HHS Announces Stepped Up Enforcement of Substance Abuse Confidentiality Policies. HHS Secretary Robert F. Kennedy, Jr. has directed OCR to enforce the “Confidentiality of Substance Use Disorder (SUD) Patient Records” policies under 42 CFR Part 2. Industry compliance with the updated regulations is required by Feb. 16, 2026. This move follows a February 2024 final rule that aligns Part 2 with HIPAA, enhances privacy protections, and improves care coordination. OCR can now investigate violations, impose civil penalties, and require corrective actions. The rule also mandates breach notifications and allows individuals to file complaints. Go here to access a fact sheet on the final rule.

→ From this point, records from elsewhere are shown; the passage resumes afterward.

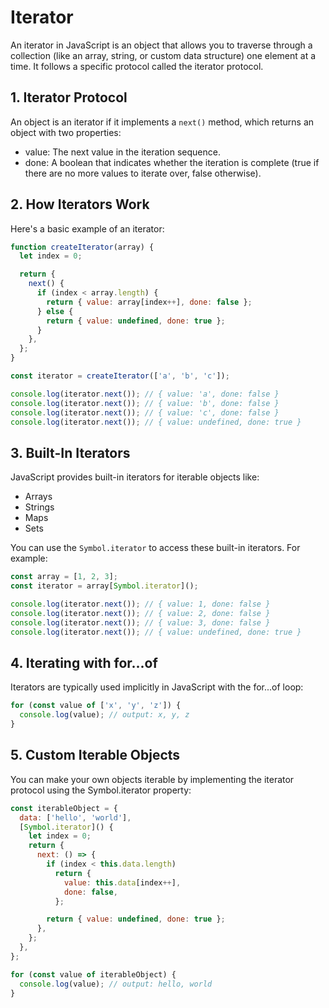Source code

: # Iterator

An iterator in JavaScript is an object that allows you to traverse through a collection (like an array, string, or custom data structure) one element at a time. It follows a specific protocol called the iterator protocol.

## 1. Iterator Protocol

An object is an iterator if it implements a `next()` method, which returns an object with two properties:

- value: The next value in the iteration sequence.
- done: A boolean that indicates whether the iteration is complete (true if there are no more values to iterate over, false otherwise).

## 2. How Iterators Work

Here's a basic example of an iterator:

```js
function createIterator(array) {
  let index = 0;

  return {
    next() {
      if (index < array.length) {
        return { value: array[index++], done: false };
      } else {
        return { value: undefined, done: true };
      }
    },
  };
}

const iterator = createIterator(['a', 'b', 'c']);

console.log(iterator.next()); // { value: 'a', done: false }
console.log(iterator.next()); // { value: 'b', done: false }
console.log(iterator.next()); // { value: 'c', done: false }
console.log(iterator.next()); // { value: undefined, done: true }
```

## 3. Built-In Iterators

JavaScript provides built-in iterators for iterable objects like:

- Arrays
- Strings
- Maps
- Sets

You can use the `Symbol.iterator` to access these built-in iterators. For example:

```js
const array = [1, 2, 3];
const iterator = array[Symbol.iterator]();

console.log(iterator.next()); // { value: 1, done: false }
console.log(iterator.next()); // { value: 2, done: false }
console.log(iterator.next()); // { value: 3, done: false }
console.log(iterator.next()); // { value: undefined, done: true }
```

## 4. Iterating with for...of

Iterators are typically used implicitly in JavaScript with the for...of loop:

```js
for (const value of ['x', 'y', 'z']) {
  console.log(value); // output: x, y, z
}
```

## 5. Custom Iterable Objects

You can make your own objects iterable by implementing the iterator protocol using the Symbol.iterator property:

```js
const iterableObject = {
  data: ['hello', 'world'],
  [Symbol.iterator]() {
    let index = 0;
    return {
      next: () => {
        if (index < this.data.length)
          return {
            value: this.data[index++],
            done: false,
          };

        return { value: undefined, done: true };
      },
    };
  },
};

for (const value of iterableObject) {
  console.log(value); // output: hello, world
}
```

TEFCA RCE Joins with Feds to issue GBD Exchange Purpose SOP. The Sequoia Project (the Trusted Exchange Framework and Common Agreement Recognized Coordinating Entity (TEFCA RCE)) and the ASTP/ONC, in coordination with the Social Security Administration published a Government Benefits Determination (GBD) Exchange Purpose Standard Operating Procedure (SOP) and draft Exchange Purposes SOP v4.1 for public feedback. The GBD Exchange Purpose allows government entities at the federal, state, local, or tribal level to determine an individual's eligibility for non-healthcare government benefits. In addition, the GBD Exchange Purpose SOP identifies implementation specifications and details workflow interactions that Qualified Health Information Networks, Participants, and Subparticipants must follow when asserting the GBD Exchange Purpose. Public feedback will be accepted through September 17.